-- WORK REQUIRED --
Starting with the first line below, extract each line through the one that contains "1. **Preheat oven", inclusive, excluding pictures.

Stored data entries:
══════
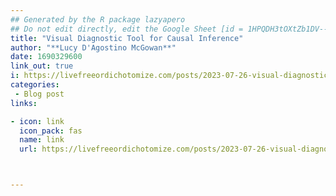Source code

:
 ```yaml
---
## Generated by the R package lazyapero
## Do not edit directly, edit the Google Sheet [id = 1HPQDH3tOXtZb1DV--8wR9CKAzUz5aywWc2vM3OQ5SrU]
title: "Visual Diagnostic Tool for Causal Inference"
author: "**Lucy D'Agostino McGowan**"
date: 1690329600
link_out: true
i: https://livefreeordichotomize.com/posts/2023-07-26-visual-diagnostic-tool-for-causal-inference/
categories:
 - Blog post
links:

- icon: link
  icon_pack: fas
  name: link
  url: https://livefreeordichotomize.com/posts/2023-07-26-visual-diagnostic-tool-for-causal-inference/



---
```




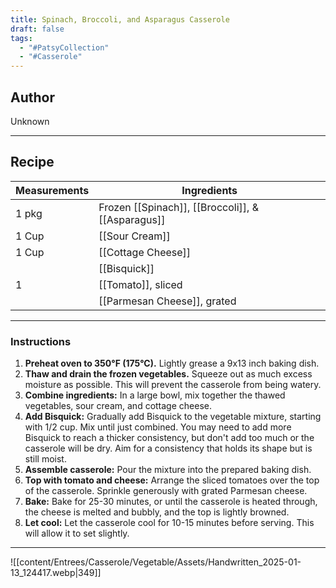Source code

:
 ```yaml
---
title: Spinach, Broccoli, and Asparagus Casserole
draft: false
tags:
  - "#PatsyCollection"
  - "#Casserole"
---
```

## Author
Unknown
___
## Recipe

| Measurements  | Ingredients              |
| :------------ | ------------------------ |
|1 pkg|Frozen [[Spinach]], [[Broccoli]], & [[Asparagus]]|
|1 Cup|[[Sour Cream]]|
|1 Cup|[[Cottage Cheese]]|
||[[Bisquick]]|
|1|[[Tomato]], sliced|
||[[Parmesan Cheese]], grated|
___
### Instructions
1. **Preheat oven to 350°F (175°C).** Lightly grease a 9x13 inch baking dish.
2. **Thaw and drain the frozen vegetables.** Squeeze out as much excess moisture as possible. This will prevent the casserole from being watery.
3. **Combine ingredients:** In a large bowl, mix together the thawed vegetables, sour cream, and cottage cheese.
4. **Add Bisquick:** Gradually add Bisquick to the vegetable mixture, starting with 1/2 cup. Mix until just combined. You may need to add more Bisquick to reach a thicker consistency, but don't add too much or the casserole will be dry. Aim for a consistency that holds its shape but is still moist.
5. **Assemble casserole:** Pour the mixture into the prepared baking dish.
6. **Top with tomato and cheese:** Arrange the sliced tomatoes over the top of the casserole. Sprinkle generously with grated Parmesan cheese.
7. **Bake:** Bake for 25-30 minutes, or until the casserole is heated through, the cheese is melted and bubbly, and the top is lightly browned.
8. **Let cool:** Let the casserole cool for 10-15 minutes before serving. This will allow it to set slightly.
___
![[content/Entrees/Casserole/Vegetable/Assets/Handwritten_2025-01-13_124417.webp|349]]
══════
-- COMPLETED TASK --
Source code

:
 ```yaml
---
## Generated by the R package lazyapero
## Do not edit directly, edit the Google Sheet [id = 1HPQDH3tOXtZb1DV--8wR9CKAzUz5aywWc2vM3OQ5SrU]
title: "Visual Diagnostic Tool for Causal Inference"
author: "**Lucy D'Agostino McGowan**"
date: 1690329600
link_out: true
i: https://livefreeordichotomize.com/posts/2023-07-26-visual-diagnostic-tool-for-causal-inference/
categories:
 - Blog post
links:

- icon: link
  icon_pack: fas
  name: link
  url: https://livefreeordichotomize.com/posts/2023-07-26-visual-diagnostic-tool-for-causal-inference/



---
```




Source code

:
 ```yaml
---
title: Spinach, Broccoli, and Asparagus Casserole
draft: false
tags:
  - "#PatsyCollection"
  - "#Casserole"
---
```

## Author
Unknown
___
## Recipe

| Measurements  | Ingredients              |
| :------------ | ------------------------ |
|1 pkg|Frozen [[Spinach]], [[Broccoli]], & [[Asparagus]]|
|1 Cup|[[Sour Cream]]|
|1 Cup|[[Cottage Cheese]]|
||[[Bisquick]]|
|1|[[Tomato]], sliced|
||[[Parmesan Cheese]], grated|
___
### Instructions
1. **Preheat oven to 350°F (175°C).** Lightly grease a 9x13 inch baking dish.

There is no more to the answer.